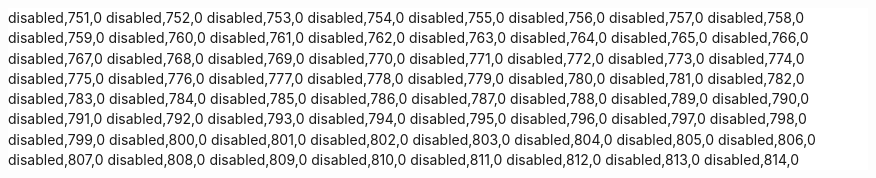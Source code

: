 disabled,751,0
disabled,752,0
disabled,753,0
disabled,754,0
disabled,755,0
disabled,756,0
disabled,757,0
disabled,758,0
disabled,759,0
disabled,760,0
disabled,761,0
disabled,762,0
disabled,763,0
disabled,764,0
disabled,765,0
disabled,766,0
disabled,767,0
disabled,768,0
disabled,769,0
disabled,770,0
disabled,771,0
disabled,772,0
disabled,773,0
disabled,774,0
disabled,775,0
disabled,776,0
disabled,777,0
disabled,778,0
disabled,779,0
disabled,780,0
disabled,781,0
disabled,782,0
disabled,783,0
disabled,784,0
disabled,785,0
disabled,786,0
disabled,787,0
disabled,788,0
disabled,789,0
disabled,790,0
disabled,791,0
disabled,792,0
disabled,793,0
disabled,794,0
disabled,795,0
disabled,796,0
disabled,797,0
disabled,798,0
disabled,799,0
disabled,800,0
disabled,801,0
disabled,802,0
disabled,803,0
disabled,804,0
disabled,805,0
disabled,806,0
disabled,807,0
disabled,808,0
disabled,809,0
disabled,810,0
disabled,811,0
disabled,812,0
disabled,813,0
disabled,814,0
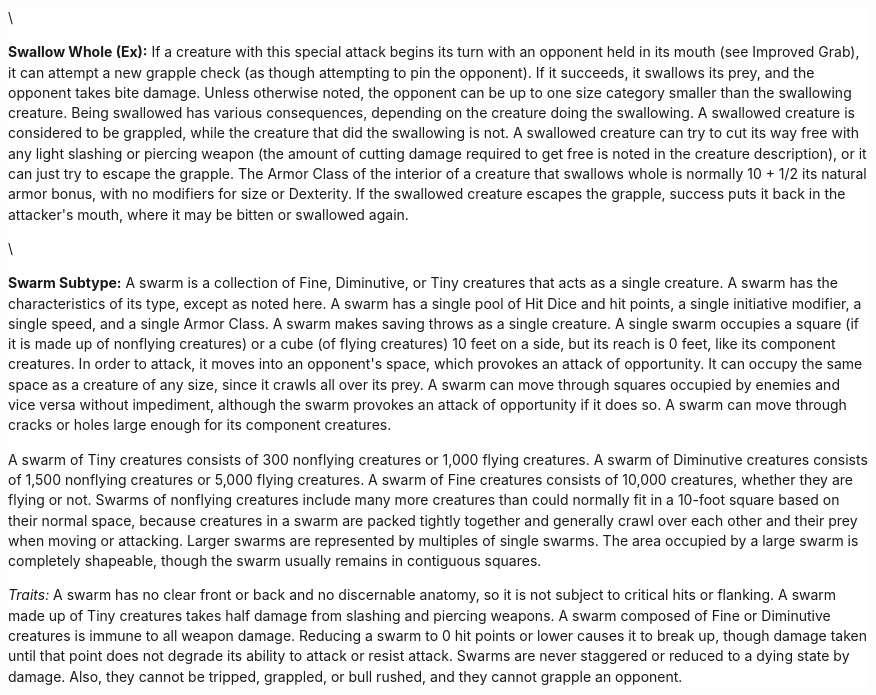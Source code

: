 \

**Swallow Whole (Ex):** If a creature with this special attack begins
its turn with an opponent held in its mouth (see Improved Grab), it can
attempt a new grapple check (as though attempting to pin the opponent).
If it succeeds, it swallows its prey, and the opponent takes bite
damage. Unless otherwise noted, the opponent can be up to one size
category smaller than the swallowing creature. Being swallowed has
various consequences, depending on the creature doing the swallowing. A
swallowed creature is considered to be grappled, while the creature that
did the swallowing is not. A swallowed creature can try to cut its way
free with any light slashing or piercing weapon (the amount of cutting
damage required to get free is noted in the creature description), or it
can just try to escape the grapple. The Armor Class of the interior of a
creature that swallows whole is normally 10 + 1/2 its natural armor
bonus, with no modifiers for size or Dexterity. If the swallowed
creature escapes the grapple, success puts it back in the attacker's
mouth, where it may be bitten or swallowed again.

\

**Swarm Subtype:** A swarm is a collection of Fine, Diminutive, or Tiny
creatures that acts as a single creature. A swarm has the
characteristics of its type, except as noted here. A swarm has a single
pool of Hit Dice and hit points, a single initiative modifier, a single
speed, and a single Armor Class. A swarm makes saving throws as a single
creature. A single swarm occupies a square (if it is made up of
nonflying creatures) or a cube (of flying creatures) 10 feet on a side,
but its reach is 0 feet, like its component creatures. In order to
attack, it moves into an opponent's space, which provokes an attack of
opportunity. It can occupy the same space as a creature of any size,
since it crawls all over its prey. A swarm can move through squares
occupied by enemies and vice versa without impediment, although the
swarm provokes an attack of opportunity if it does so. A swarm can move
through cracks or holes large enough for its component creatures.

A swarm of Tiny creatures consists of 300 nonflying creatures or 1,000
flying creatures. A swarm of Diminutive creatures consists of 1,500
nonflying creatures or 5,000 flying creatures. A swarm of Fine creatures
consists of 10,000 creatures, whether they are flying or not. Swarms of
nonflying creatures include many more creatures than could normally fit
in a 10-foot square based on their normal space, because creatures in a
swarm are packed tightly together and generally crawl over each other
and their prey when moving or attacking. Larger swarms are represented
by multiples of single swarms. The area occupied by a large swarm is
completely shapeable, though the swarm usually remains in contiguous
squares.

*Traits:* A swarm has no clear front or back and no discernable anatomy,
so it is not subject to critical hits or flanking. A swarm made up of
Tiny creatures takes half damage from slashing and piercing weapons. A
swarm composed of Fine or Diminutive creatures is immune to all weapon
damage. Reducing a swarm to 0 hit points or lower causes it to break up,
though damage taken until that point does not degrade its ability to
attack or resist attack. Swarms are never staggered or reduced to a
dying state by damage. Also, they cannot be tripped, grappled, or bull
rushed, and they cannot grapple an opponent.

===============

• _THE TASK_: The entries must be repeated exactly. Leave the images out.

• _OUTPUT FOR THIS EXERCISE_:
Source code

: disabled,751,0
disabled,752,0
disabled,753,0
disabled,754,0
disabled,755,0
disabled,756,0
disabled,757,0
disabled,758,0
disabled,759,0
disabled,760,0
disabled,761,0
disabled,762,0
disabled,763,0
disabled,764,0
disabled,765,0
disabled,766,0
disabled,767,0
disabled,768,0
disabled,769,0
disabled,770,0
disabled,771,0
disabled,772,0
disabled,773,0
disabled,774,0
disabled,775,0
disabled,776,0
disabled,777,0
disabled,778,0
disabled,779,0
disabled,780,0
disabled,781,0
disabled,782,0
disabled,783,0
disabled,784,0
disabled,785,0
disabled,786,0
disabled,787,0
disabled,788,0
disabled,789,0
disabled,790,0
disabled,791,0
disabled,792,0
disabled,793,0
disabled,794,0
disabled,795,0
disabled,796,0
disabled,797,0
disabled,798,0
disabled,799,0
disabled,800,0
disabled,801,0
disabled,802,0
disabled,803,0
disabled,804,0
disabled,805,0
disabled,806,0
disabled,807,0
disabled,808,0
disabled,809,0
disabled,810,0
disabled,811,0
disabled,812,0
disabled,813,0
disabled,814,0
Source code

: \

**Swallow Whole (Ex):** If a creature with this special attack begins
its turn with an opponent held in its mouth (see Improved Grab), it can
attempt a new grapple check (as though attempting to pin the opponent).
If it succeeds, it swallows its prey, and the opponent takes bite
damage. Unless otherwise noted, the opponent can be up to one size
category smaller than the swallowing creature. Being swallowed has
various consequences, depending on the creature doing the swallowing. A
swallowed creature is considered to be grappled, while the creature that
did the swallowing is not. A swallowed creature can try to cut its way
free with any light slashing or piercing weapon (the amount of cutting
damage required to get free is noted in the creature description), or it
can just try to escape the grapple. The Armor Class of the interior of a
creature that swallows whole is normally 10 + 1/2 its natural armor
bonus, with no modifiers for size or Dexterity. If the swallowed
creature escapes the grapple, success puts it back in the attacker's
mouth, where it may be bitten or swallowed again.

\

**Swarm Subtype:** A swarm is a collection of Fine, Diminutive, or Tiny
creatures that acts as a single creature. A swarm has the
characteristics of its type, except as noted here. A swarm has a single
pool of Hit Dice and hit points, a single initiative modifier, a single
speed, and a single Armor Class. A swarm makes saving throws as a single
creature. A single swarm occupies a square (if it is made up of
nonflying creatures) or a cube (of flying creatures) 10 feet on a side,
but its reach is 0 feet, like its component creatures. In order to
attack, it moves into an opponent's space, which provokes an attack of
opportunity. It can occupy the same space as a creature of any size,
since it crawls all over its prey. A swarm can move through squares
occupied by enemies and vice versa without impediment, although the
swarm provokes an attack of opportunity if it does so. A swarm can move
through cracks or holes large enough for its component creatures.

A swarm of Tiny creatures consists of 300 nonflying creatures or 1,000
flying creatures. A swarm of Diminutive creatures consists of 1,500
nonflying creatures or 5,000 flying creatures. A swarm of Fine creatures
consists of 10,000 creatures, whether they are flying or not. Swarms of
nonflying creatures include many more creatures than could normally fit
in a 10-foot square based on their normal space, because creatures in a
swarm are packed tightly together and generally crawl over each other
and their prey when moving or attacking. Larger swarms are represented
by multiples of single swarms. The area occupied by a large swarm is
completely shapeable, though the swarm usually remains in contiguous
squares.

*Traits:* A swarm has no clear front or back and no discernable anatomy,
so it is not subject to critical hits or flanking. A swarm made up of
Tiny creatures takes half damage from slashing and piercing weapons. A
swarm composed of Fine or Diminutive creatures is immune to all weapon
damage. Reducing a swarm to 0 hit points or lower causes it to break up,
though damage taken until that point does not degrade its ability to
attack or resist attack. Swarms are never staggered or reduced to a
dying state by damage. Also, they cannot be tripped, grappled, or bull
rushed, and they cannot grapple an opponent.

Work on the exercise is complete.